> Exercise aim
Begin with the line where "Germany's Ten Volt" appears. Set down that line and the rest of the records below it exactly as given.

----

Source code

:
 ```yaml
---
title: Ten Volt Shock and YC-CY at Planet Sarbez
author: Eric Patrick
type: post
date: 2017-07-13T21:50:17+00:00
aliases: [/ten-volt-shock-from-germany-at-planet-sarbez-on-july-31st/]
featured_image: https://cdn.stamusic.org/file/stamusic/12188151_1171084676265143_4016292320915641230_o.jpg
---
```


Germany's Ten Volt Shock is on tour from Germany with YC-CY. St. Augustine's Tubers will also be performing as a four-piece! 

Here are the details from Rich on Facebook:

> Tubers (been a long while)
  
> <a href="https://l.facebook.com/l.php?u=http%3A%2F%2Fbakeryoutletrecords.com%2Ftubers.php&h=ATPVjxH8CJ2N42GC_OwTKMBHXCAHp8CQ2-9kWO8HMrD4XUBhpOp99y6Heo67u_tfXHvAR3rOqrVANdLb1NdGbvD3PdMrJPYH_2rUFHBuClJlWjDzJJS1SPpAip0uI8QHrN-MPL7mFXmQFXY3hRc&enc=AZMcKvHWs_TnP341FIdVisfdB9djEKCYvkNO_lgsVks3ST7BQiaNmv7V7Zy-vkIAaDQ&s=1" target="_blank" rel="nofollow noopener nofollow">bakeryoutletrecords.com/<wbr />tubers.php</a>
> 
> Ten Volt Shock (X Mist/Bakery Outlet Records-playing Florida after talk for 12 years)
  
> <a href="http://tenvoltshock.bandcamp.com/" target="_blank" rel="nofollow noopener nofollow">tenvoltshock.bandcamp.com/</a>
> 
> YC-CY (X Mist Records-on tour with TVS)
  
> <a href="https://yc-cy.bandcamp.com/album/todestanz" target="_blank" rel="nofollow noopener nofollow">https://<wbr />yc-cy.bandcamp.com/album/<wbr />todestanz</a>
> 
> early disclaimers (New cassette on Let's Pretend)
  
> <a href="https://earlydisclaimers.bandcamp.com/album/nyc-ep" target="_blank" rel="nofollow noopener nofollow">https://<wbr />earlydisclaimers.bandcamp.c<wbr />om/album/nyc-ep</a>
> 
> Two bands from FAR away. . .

----

> Exercise answer
Germany's Ten Volt Shock is on tour from Germany with YC-CY. St. Augustine's Tubers will also be performing as a four-piece! 

Here are the details from Rich on Facebook:

> Tubers (been a long while)
  
> <a href="https://l.facebook.com/l.php?u=http%3A%2F%2Fbakeryoutletrecords.com%2Ftubers.php&h=ATPVjxH8CJ2N42GC_OwTKMBHXCAHp8CQ2-9kWO8HMrD4XUBhpOp99y6Heo67u_tfXHvAR3rOqrVANdLb1NdGbvD3PdMrJPYH_2rUFHBuClJlWjDzJJS1SPpAip0uI8QHrN-MPL7mFXmQFXY3hRc&enc=AZMcKvHWs_TnP341FIdVisfdB9djEKCYvkNO_lgsVks3ST7BQiaNmv7V7Zy-vkIAaDQ&s=1" target="_blank" rel="nofollow noopener nofollow">bakeryoutletrecords.com/<wbr />tubers.php</a>
> 
> Ten Volt Shock (X Mist/Bakery Outlet Records-playing Florida after talk for 12 years)
  
> <a href="http://tenvoltshock.bandcamp.com/" target="_blank" rel="nofollow noopener nofollow">tenvoltshock.bandcamp.com/</a>
> 
> YC-CY (X Mist Records-on tour with TVS)
  
> <a href="https://yc-cy.bandcamp.com/album/todestanz" target="_blank" rel="nofollow noopener nofollow">https://<wbr />yc-cy.bandcamp.com/album/<wbr />todestanz</a>
> 
> early disclaimers (New cassette on Let's Pretend)
  
> <a href="https://earlydisclaimers.bandcamp.com/album/nyc-ep" target="_blank" rel="nofollow noopener nofollow">https://<wbr />earlydisclaimers.bandcamp.c<wbr />om/album/nyc-ep</a>
> 
> Two bands from FAR away. . .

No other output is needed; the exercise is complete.